For the first 20 years of his career, each Nas album was not only a major event, but a departure from or escalation of what came before. This changed in 2020, when he locked into a steady rhythm with Hit-Boy, the producer from Southern California’s Inland Empire who seemed, at the beginning of the 2010s, like he might shape the decade in rap (he produced JAY-Z and Kanye West’s “Niggas in Paris,” A$AP Rocky’s “Goldie,” and Kendrick Lamar’s “Backseat Freestyle” in a little over a calendar year), only to retreat into the quasi-anonymity of expensive pop projects. Since then, he and Nas have been on an unwavering schedule, arriving once a year to drop music that has to this point hovered just above “competent,” a master artist with a workmanlike producer doing earnest work for hire. Their most recent installment, somewhat ironically, was called Magic.
King’s Disease III, which is almost twice as long as Magic, is the first argument in favor of this deliberate demystification. Nas’ chief concerns (Queensbridge circa 1988, the corrosive effects of violence, upward social mobility for Black Americans, and banal luxury) are the kind that come into sharper focus with each variation on minor variation. And a rush of new albums frees each from the albatross of his legacy, which he no longer feels the need to litigate to the lengths he once did. KD3 is steeped in nostalgia but not besotted with it; it is routine, and all the better for it, loose and expert and finally nimble again.

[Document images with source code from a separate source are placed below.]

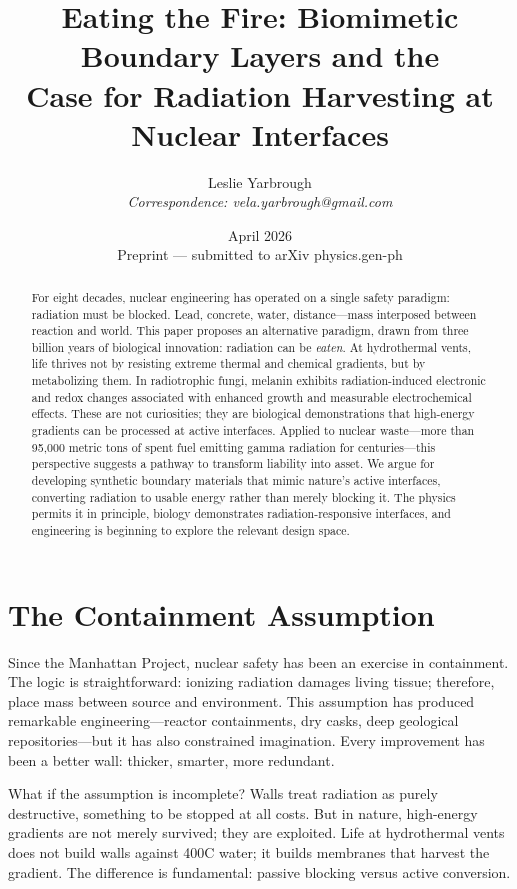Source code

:\documentclass[12pt]{article}
\title{\textbf{Eating the Fire: Biomimetic Boundary Layers and the\\
Case for Radiation Harvesting at Nuclear Interfaces}}
\author{Leslie Yarbrough\\
\small\textit{Correspondence: vela.yarbrough@gmail.com}}
\date{April 2026\\[0.5em]
\small Preprint — submitted to arXiv physics.gen-ph}
\begin{document}
\maketitle

\begin{abstract}
For eight decades, nuclear engineering has operated on a single safety paradigm:
radiation must be blocked. Lead, concrete, water, distance---mass interposed between
reaction and world. This paper proposes an alternative paradigm, drawn from three billion
years of biological innovation: radiation can be \emph{eaten}. At hydrothermal vents,
life thrives not by resisting extreme thermal and chemical gradients, but by metabolizing
them. In radiotrophic fungi, melanin exhibits radiation-induced electronic and redox
changes associated with enhanced growth and measurable electrochemical effects. These are
not curiosities; they are biological demonstrations that high-energy gradients can be
processed at active interfaces. Applied to nuclear waste---more than 95{,}000 metric tons
of spent fuel emitting gamma radiation for centuries---this perspective suggests a pathway
to transform liability into asset. We argue for developing synthetic boundary materials
that mimic nature's active interfaces, converting radiation to usable energy rather than
merely blocking it. The physics permits it in principle, biology demonstrates
radiation-responsive interfaces, and engineering is beginning to explore the relevant
design space.
\end{abstract}

\tableofcontents
\newpage

\section{The Containment Assumption}

Since the Manhattan Project, nuclear safety has been an exercise in containment. The
logic is straightforward: ionizing radiation damages living tissue; therefore, place mass
between source and environment. This assumption has produced remarkable
engineering---reactor containments, dry casks, deep geological repositories---but it has
also constrained imagination. Every improvement has been a better wall: thicker, smarter,
more redundant.

What if the assumption is incomplete? Walls treat radiation as purely destructive,
something to be stopped at all costs. But in nature, high-energy gradients are not merely
survived; they are exploited. Life at hydrothermal vents does not build walls against
400\textdegree C water; it builds membranes that harvest the gradient. The difference is
fundamental: passive blocking versus active conversion.
\end{document}

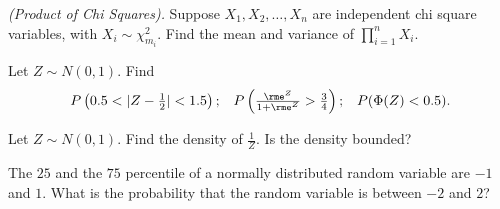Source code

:\begin{problem}[Handout 13, \# 19]
  \emph{(Product of Chi Squares).} Suppose \(X_1,X_2,\dotsc,X_n\) are
  independent chi square variables, with \(X_i\sim\chi_{m_i}^2\). Find the
  mean and variance of \(\prod_{i=1}^n X_i\).
\end{problem}
\begin{solution}

\end{solution}
\newpage

\begin{problem}[Handout 13, \# 20]
  Let \(Z\sim N(0,1)\). Find
  \[
    \begin{aligned}
      P\left( 0.5<|Z-\tfrac{1}{2}|<1.5\right);
      && P\left(\tfrac{\rme^Z}{1+\rme^Z}>\tfrac{3}{4}\right);
      &&P(\Phi(Z)<0.5).
    \end{aligned}
  \]
\end{problem}
\begin{solution}

\end{solution}
\newpage

\begin{problem}[Handout 13, \# 21]
  Let \(Z\sim N(0,1)\). Find the density of \(\frac{1}{Z}\). Is the density
  bounded?
\end{problem}
\begin{solution}

\end{solution}
\newpage

\begin{problem}[Handout 13, \# 22]
  The \(25\) and the \(75\) percentile of a
  normally distributed random variable are \(-1\) and \(1\). What is the
  probability that the random variable is between \(-2\) and \(2\)?
\end{problem}
\begin{solution}

\end{solution}

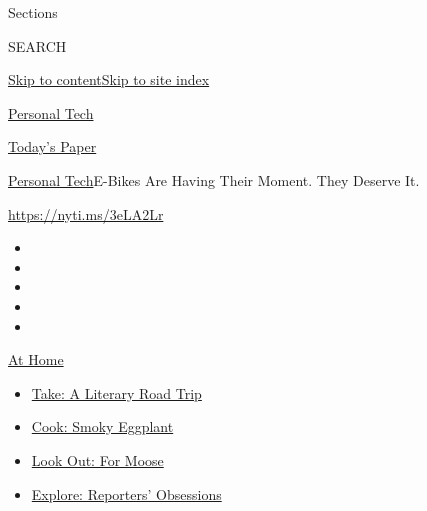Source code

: Sections

SEARCH

\protect\hyperlink{site-content}{Skip to
content}\protect\hyperlink{site-index}{Skip to site index}

\href{https://www.nytimes3xbfgragh.onion/section/technology/personaltech}{Personal
Tech}

\href{https://myaccount.nytimes3xbfgragh.onion/auth/login?response_type=cookie\&client_id=vi}{}

\href{https://www.nytimes3xbfgragh.onion/section/todayspaper}{Today's
Paper}

\href{/section/technology/personaltech}{Personal Tech}\textbar{}E-Bikes
Are Having Their Moment. They Deserve It.

\href{https://nyti.ms/3eLA2Lr}{https://nyti.ms/3eLA2Lr}

\begin{itemize}
\item
\item
\item
\item
\item
\end{itemize}

\href{https://www.nytimes3xbfgragh.onion/spotlight/at-home?action=click\&pgtype=Article\&state=default\&region=TOP_BANNER\&context=at_home_menu}{At
Home}

\begin{itemize}
\tightlist
\item
  \href{https://www.nytimes3xbfgragh.onion/2020/07/28/books/time-for-a-literary-road-trip.html?action=click\&pgtype=Article\&state=default\&region=TOP_BANNER\&context=at_home_menu}{Take:
  A Literary Road Trip}
\item
  \href{https://www.nytimes3xbfgragh.onion/2020/07/29/magazine/bored-with-your-home-cooking-some-smoky-eggplant-will-fix-that.html?action=click\&pgtype=Article\&state=default\&region=TOP_BANNER\&context=at_home_menu}{Cook:
  Smoky Eggplant}
\item
  \href{https://www.nytimes3xbfgragh.onion/2020/07/27/travel/moose-michigan-isle-royale.html?action=click\&pgtype=Article\&state=default\&region=TOP_BANNER\&context=at_home_menu}{Look
  Out: For Moose}
\item
  \href{https://www.nytimes3xbfgragh.onion/interactive/2020/at-home/even-more-reporters-editors-diaries-lists-recommendations.html?action=click\&pgtype=Article\&state=default\&region=TOP_BANNER\&context=at_home_menu}{Explore:
  Reporters' Obsessions}
\end{itemize}

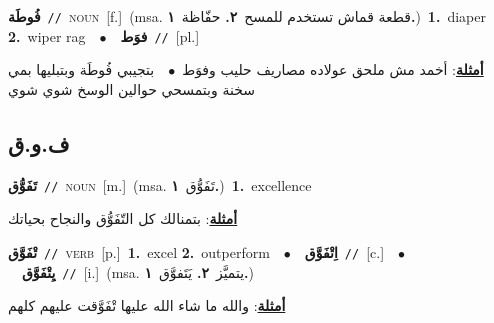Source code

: \documentclass[10pt,a4paper,twoside]{article} %
\begin{document}
\begin{multicols}{2}
{\setlength\topsep{0pt}\textbf{\foreignlanguage{arabic}{فُوطَة}}\ {\color{gray}\texttt{//}\color{black}}\ \textsc{noun}\ [f.]\ \color{gray}(msa. \foreignlanguage{arabic}{قطعة قماش تستخدم للمسح}~\foreignlanguage{arabic}{\textbf{٢.}}  \foreignlanguage{arabic}{حفّاظة}~\foreignlanguage{arabic}{\textbf{١.}})\color{black}\ \textbf{1.}~diaper  \textbf{2.}~wiper rag\ \ $\bullet$\ \ \setlength\topsep{0pt}\textbf{\foreignlanguage{arabic}{فوَط}}\ {\color{gray}\texttt{//}\color{black}}\ [pl.]\  \begin{flushright}\color{gray}\foreignlanguage{arabic}{\textbf{\underline{\foreignlanguage{arabic}{أمثلة}}}: أخمد مش ملحق عولاده مصاريف حليب وفوَط\ $\bullet$\ \  بتجيبي فُوطَة وبتبليها بمي سخنة وبتمسحي حوالين الوسخ شوي شوي}\end{flushright}\color{black}} \vspace{2mm}

\vspace{-3mm}
\subsection*{\color{blue}\foreignlanguage{arabic}{ف.و.ق}\color{blue}{}} 

{\setlength\topsep{0pt}\textbf{\foreignlanguage{arabic}{تَفَوُّق}}\ {\color{gray}\texttt{//}\color{black}}\ \textsc{noun}\ [m.]\ \color{gray}(msa. \foreignlanguage{arabic}{تَفَوُّق}~\foreignlanguage{arabic}{\textbf{١.}})\color{black}\ \textbf{1.}~excellence\  \begin{flushright}\color{gray}\foreignlanguage{arabic}{\textbf{\underline{\foreignlanguage{arabic}{أمثلة}}}: بتمنالك كل التّفَوُّق والنجاح بحياتك}\end{flushright}\color{black}} \vspace{2mm}

{\setlength\topsep{0pt}\textbf{\foreignlanguage{arabic}{تْفَوَّق}}\ {\color{gray}\texttt{//}\color{black}}\ \textsc{verb}\ [p.]\ \textbf{1.}~excel  \textbf{2.}~outperform\ \ $\bullet$\ \ \setlength\topsep{0pt}\textbf{\foreignlanguage{arabic}{اِتْفَوَّق}}\ {\color{gray}\texttt{//}\color{black}}\ [c.]\ \ $\bullet$\ \ \setlength\topsep{0pt}\textbf{\foreignlanguage{arabic}{يِتْفَوَّق}}\ {\color{gray}\texttt{//}\color{black}}\ [i.]\ \color{gray}(msa. \foreignlanguage{arabic}{يتميَّز}~\foreignlanguage{arabic}{\textbf{٢.}}  \foreignlanguage{arabic}{يَتَفوَّق}~\foreignlanguage{arabic}{\textbf{١.}})\color{black}\  \begin{flushright}\color{gray}\foreignlanguage{arabic}{\textbf{\underline{\foreignlanguage{arabic}{أمثلة}}}: والله ما شاء الله عليها تْفَوَّقت عليهم كلهم}\end{flushright}\color{black}} \vspace{2mm}


\end{multicols}
\end{document}

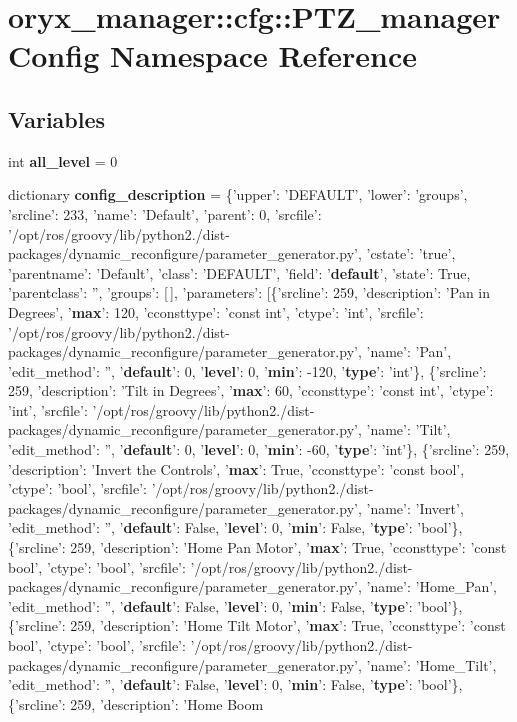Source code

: \section{oryx\-\_\-manager\-:\-:cfg\-:\-:\-P\-T\-Z\-\_\-manager\-Config \-Namespace \-Reference}
\label{namespaceoryx__manager_1_1cfg_1_1PTZ__managerConfig}
\subsection*{\-Variables}
\begin{DoxyCompactItemize}
\item 
int {\bf all\-\_\-level} = 0
\item 
dictionary {\bf config\-\_\-description} = \{'upper'\-: '\-D\-E\-F\-A\-U\-L\-T', 'lower'\-: 'groups', 'srcline'\-: 233, 'name'\-: '\-Default', 'parent'\-: 0, 'srcfile'\-: '/opt/ros/groovy/lib/python2./dist-\/packages/dynamic\-\_\-reconfigure/parameter\-\_\-generator.\-py', 'cstate'\-: 'true', 'parentname'\-: '\-Default', 'class'\-: '\-D\-E\-F\-A\-U\-L\-T', 'field'\-: '{\bf default}', 'state'\-: \-True, 'parentclass'\-: '', 'groups'\-: [$\,$], 'parameters'\-: [\{'srcline'\-: 259, 'description'\-: '\-Pan in \-Degrees', '{\bf max}'\-: 120, 'cconsttype'\-: 'const int', 'ctype'\-: 'int', 'srcfile'\-: '/opt/ros/groovy/lib/python2./dist-\/packages/dynamic\-\_\-reconfigure/parameter\-\_\-generator.\-py', 'name'\-: '\-Pan', 'edit\-\_\-method'\-: '', '{\bf default}'\-: 0, '{\bf level}'\-: 0, '{\bf min}'\-: -\/120, '{\bf type}'\-: 'int'\}, \{'srcline'\-: 259, 'description'\-: '\-Tilt in \-Degrees', '{\bf max}'\-: 60, 'cconsttype'\-: 'const int', 'ctype'\-: 'int', 'srcfile'\-: '/opt/ros/groovy/lib/python2./dist-\/packages/dynamic\-\_\-reconfigure/parameter\-\_\-generator.\-py', 'name'\-: '\-Tilt', 'edit\-\_\-method'\-: '', '{\bf default}'\-: 0, '{\bf level}'\-: 0, '{\bf min}'\-: -\/60, '{\bf type}'\-: 'int'\}, \{'srcline'\-: 259, 'description'\-: '\-Invert the \-Controls', '{\bf max}'\-: \-True, 'cconsttype'\-: 'const bool', 'ctype'\-: 'bool', 'srcfile'\-: '/opt/ros/groovy/lib/python2./dist-\/packages/dynamic\-\_\-reconfigure/parameter\-\_\-generator.\-py', 'name'\-: '\-Invert', 'edit\-\_\-method'\-: '', '{\bf default}'\-: \-False, '{\bf level}'\-: 0, '{\bf min}'\-: \-False, '{\bf type}'\-: 'bool'\}, \{'srcline'\-: 259, 'description'\-: '\-Home \-Pan \-Motor', '{\bf max}'\-: \-True, 'cconsttype'\-: 'const bool', 'ctype'\-: 'bool', 'srcfile'\-: '/opt/ros/groovy/lib/python2./dist-\/packages/dynamic\-\_\-reconfigure/parameter\-\_\-generator.\-py', 'name'\-: '\-Home\-\_\-\-Pan', 'edit\-\_\-method'\-: '', '{\bf default}'\-: \-False, '{\bf level}'\-: 0, '{\bf min}'\-: \-False, '{\bf type}'\-: 'bool'\}, \{'srcline'\-: 259, 'description'\-: '\-Home \-Tilt \-Motor', '{\bf max}'\-: \-True, 'cconsttype'\-: 'const bool', 'ctype'\-: 'bool', 'srcfile'\-: '/opt/ros/groovy/lib/python2./dist-\/packages/dynamic\-\_\-reconfigure/parameter\-\_\-generator.\-py', 'name'\-: '\-Home\-\_\-\-Tilt', 'edit\-\_\-method'\-: '', '{\bf default}'\-: \-False, '{\bf level}'\-: 0, '{\bf min}'\-: \-False, '{\bf type}'\-: 'bool'\}, \{'srcline'\-: 259, 'description'\-: '\-Home \-Boom 
\end{DoxyCompactItemize}
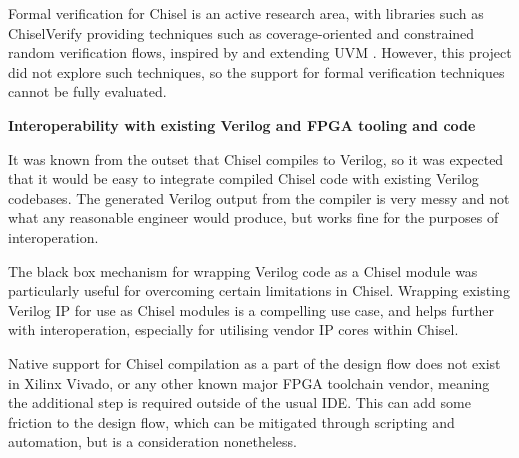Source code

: Formal verification for Chisel is an active research area, with libraries such as ChiselVerify providing techniques such as coverage-oriented and constrained random verification flows, inspired by and extending UVM \cite{chiselverify}. However, this project did not explore such techniques, so the support for formal verification techniques cannot be fully evaluated.

\textbf{Interoperability with existing Verilog and FPGA tooling and code}

It was known from the outset that Chisel compiles to Verilog, so it was expected that it would be easy to integrate compiled Chisel code with existing Verilog codebases. The generated Verilog output from the compiler is very messy and not what any reasonable engineer would produce, but works fine for the purposes of interoperation.

The black box mechanism for wrapping Verilog code as a Chisel module was particularly useful for overcoming certain limitations in Chisel. Wrapping existing Verilog IP for use as Chisel modules is a compelling use case, and helps further with interoperation, especially for utilising vendor IP cores within Chisel.

Native support for Chisel compilation as a part of the design flow does not exist in Xilinx Vivado, or any other known major FPGA toolchain vendor, meaning the additional step is required outside of the usual IDE. This can add some friction to the design flow, which can be mitigated through scripting and automation, but is a consideration nonetheless.

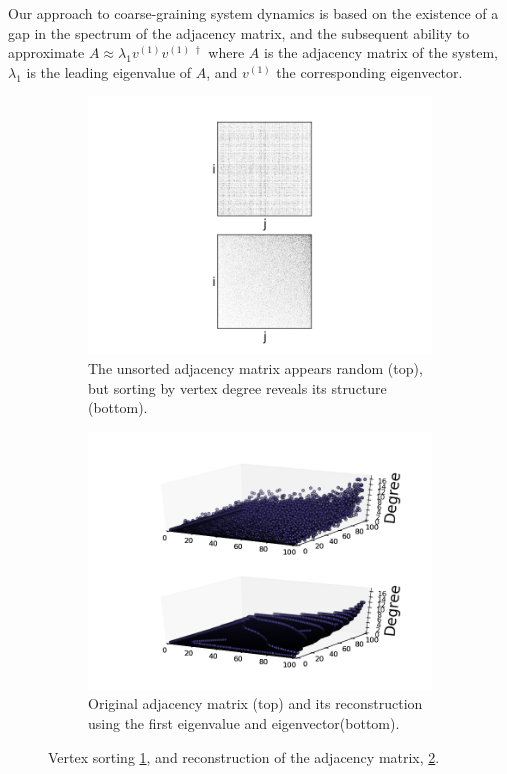 \documentclass[11pt]{article}
\begin{document}
\indent Our approach to coarse-graining system dynamics is based on the existence of a gap in the spectrum of the adjacency matrix, and the subsequent ability to approximate $A\approx \lambda_{1}v^{(1)}v^{(1) \;\dagger}$ where $A$ is the adjacency matrix of the system, $\lambda_{1}$ is the leading eigenvalue of $A$, and $v^{(1)}$ the corresponding eigenvector.
\begin{figure}[h!]
  \centering
  \begin{subfigure}{.5\textwidth}
    \centering
    \includegraphics[width=0.7\linewidth]{paAdjSort}
    \captionsetup{width=0.8\textwidth}
    \caption{The unsorted adjacency matrix appears random (top), but sorting by vertex degree reveals its structure (bottom).}
    \label{fig:paAdjSort}
  \end{subfigure}%
  \begin{subfigure}{.5\textwidth}
    \centering
    \includegraphics[width=0.7\linewidth]{paRecon}
    \captionsetup{width=0.8\textwidth}
    \caption{Original adjacency matrix (top) and its reconstruction using the first eigenvalue and eigenvector(bottom).}
    \label{fig:paRecon}
  \end{subfigure}%
  \caption{Vertex sorting \ref{fig:paAdjSort}, and reconstruction of the adjacency matrix, \ref{fig:paRecon}.}
  \label{fig:paAdj}
\end{figure}
\end{document}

With this newfound looseness comes a more direct mode of writing and delivery. Nas verses were once like cobwebs, seeming to stretch in every direction at once, phonetically and topically, until isolating the individual threads became impossible—and beside the point. Songs like 2001’s “Rewind,” where a pulp crime vignette, including its lines of dialogue, is told in reverse, are actually easier to digest on first pass than many of the denser, knottier ones from his first several albums. As late as 2012’s “Nasty,” he was staking his albums on ostentatious displays of raw technique. Here he seems to stride atop Hit-Boy’s beats where he once would have scurried back and forth through a network of tunnels he’d dug beneath them. On “WTF SMH,” he makes nearly every point—about Big Daddy Kane’s influence and how profitable his publishing has been for MC Serch, about “cowards” who “cut the tough guy shit”—land with percussive single-syllable bursts.